Um texto do escritor americano Jonathan Franzen (“What if we stop pretending?”), publicado pela revista New Yorker há alguns dias, jogou um fósforo aceso na palha seca das discussões sobre aquecimento global. Em resumo, o escritor afirma que já não há mais nada que possamos fazer para reverter o colapso climático do planeta. Em vez de continuarmos insistindo no que precisamos mudar para evitar o desastre, argumenta, o negócio é se preparar para enfrentar o pior da melhor forma possível. E salve-se quem puder quando as ondas baterem na sua praia.
Franzen não nega as mudanças climáticas, apenas duvida que a humanidade seja capaz de fazer algo a respeito
Ativistas e cientistas ficaram pistolas com o texto, como era de se esperar. Não apenas porque acreditam que o escritor entendeu tudo errado, do ponto de vista tanto científico quanto político da questão, mas por identificarem em sua abordagem uma nova espécie de negacionismo.

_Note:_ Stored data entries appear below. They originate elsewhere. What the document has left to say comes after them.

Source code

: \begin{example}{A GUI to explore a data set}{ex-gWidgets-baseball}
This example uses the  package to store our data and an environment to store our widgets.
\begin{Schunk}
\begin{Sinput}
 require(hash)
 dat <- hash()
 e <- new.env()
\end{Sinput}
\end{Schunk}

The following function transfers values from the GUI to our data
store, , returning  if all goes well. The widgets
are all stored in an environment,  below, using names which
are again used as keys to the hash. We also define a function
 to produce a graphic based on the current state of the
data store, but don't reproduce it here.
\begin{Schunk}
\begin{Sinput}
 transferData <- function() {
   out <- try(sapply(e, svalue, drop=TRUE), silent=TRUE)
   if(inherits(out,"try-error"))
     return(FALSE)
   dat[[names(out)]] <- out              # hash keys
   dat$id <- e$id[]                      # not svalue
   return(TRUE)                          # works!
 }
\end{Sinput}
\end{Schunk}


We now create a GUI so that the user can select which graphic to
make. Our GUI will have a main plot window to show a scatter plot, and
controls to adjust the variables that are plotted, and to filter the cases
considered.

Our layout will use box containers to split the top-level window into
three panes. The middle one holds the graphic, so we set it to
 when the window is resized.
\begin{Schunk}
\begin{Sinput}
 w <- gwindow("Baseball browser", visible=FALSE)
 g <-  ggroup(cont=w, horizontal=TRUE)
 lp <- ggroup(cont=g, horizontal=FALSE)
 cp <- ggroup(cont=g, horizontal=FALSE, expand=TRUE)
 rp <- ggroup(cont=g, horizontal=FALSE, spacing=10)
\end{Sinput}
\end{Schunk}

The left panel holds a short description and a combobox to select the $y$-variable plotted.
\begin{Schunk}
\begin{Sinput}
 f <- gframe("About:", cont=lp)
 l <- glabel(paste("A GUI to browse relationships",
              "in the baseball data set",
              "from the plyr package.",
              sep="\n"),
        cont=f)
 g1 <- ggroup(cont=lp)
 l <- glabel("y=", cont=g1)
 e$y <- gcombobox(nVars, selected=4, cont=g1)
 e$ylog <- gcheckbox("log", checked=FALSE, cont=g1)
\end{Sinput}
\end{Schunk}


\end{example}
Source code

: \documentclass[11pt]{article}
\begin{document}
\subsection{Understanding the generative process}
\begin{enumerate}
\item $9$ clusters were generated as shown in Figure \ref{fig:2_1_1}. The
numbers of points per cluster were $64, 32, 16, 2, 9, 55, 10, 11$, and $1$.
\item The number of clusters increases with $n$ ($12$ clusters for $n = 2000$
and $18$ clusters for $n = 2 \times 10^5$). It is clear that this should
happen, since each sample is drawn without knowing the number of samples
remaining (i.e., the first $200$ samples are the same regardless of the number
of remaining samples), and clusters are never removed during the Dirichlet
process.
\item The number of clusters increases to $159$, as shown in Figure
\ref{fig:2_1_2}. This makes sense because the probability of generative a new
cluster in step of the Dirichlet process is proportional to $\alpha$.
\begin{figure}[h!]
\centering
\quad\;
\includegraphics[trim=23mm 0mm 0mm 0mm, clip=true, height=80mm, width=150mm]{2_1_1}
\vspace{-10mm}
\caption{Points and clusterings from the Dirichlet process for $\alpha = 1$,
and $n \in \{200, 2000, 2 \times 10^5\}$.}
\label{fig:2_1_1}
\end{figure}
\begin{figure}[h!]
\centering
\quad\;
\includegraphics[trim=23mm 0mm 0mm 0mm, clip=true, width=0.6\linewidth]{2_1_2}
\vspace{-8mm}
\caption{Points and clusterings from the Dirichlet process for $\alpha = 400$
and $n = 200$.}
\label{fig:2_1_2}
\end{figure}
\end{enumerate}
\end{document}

Não o tipo vulgar e desinformado exibido, por exemplo, pelo chanceler Ernesto Araújo – que na semana passada, em pronunciamento no think tank conservador Heritage Foundation, em Washington, associou a opinião de 99% dos cientistas sobre aquecimento global a uma alucinada conspiração da esquerda para dominar o mundo –, mas ainda assim perigoso. Franzen não nega o papel do homem nas mudanças climáticas nem seus efeitos a médio e longo prazos (ao contrário de alguns abilolados...), apenas duvida que a humanidade seja capaz de fazer algo a respeito a tempo de interromper a catástrofe iminente.
Ao ler o ensaio de Franzen, lembrei de um dos trechos mais conhecidos da literatura mundial: “Ser ou não ser: eis a questão. Saber se é mais nobre na mente suportar as pedradas e flechadas da fortuna ou tomar armas contra as vagas de aflições e, ao afrontar-lhes, dar-lhes fim”. Estamos, como Hamlet a certa altura da peça de Shakespeare, paralisados diante do destino. Agir ou não agir? Enquanto cientistas alertam que não podemos mais perder tempo, Franzen abandonou qualquer esperança de que uma reação consistente venha a acontecer: “Entre uma abstração alarmante (morte) e a evidência tranquilizadora dos meus sentidos (café da manhã!), minha mente sempre vai se concentrar na última”.
Manter ou não a esperança na capacidade de reação da espécie humana: eis a questão.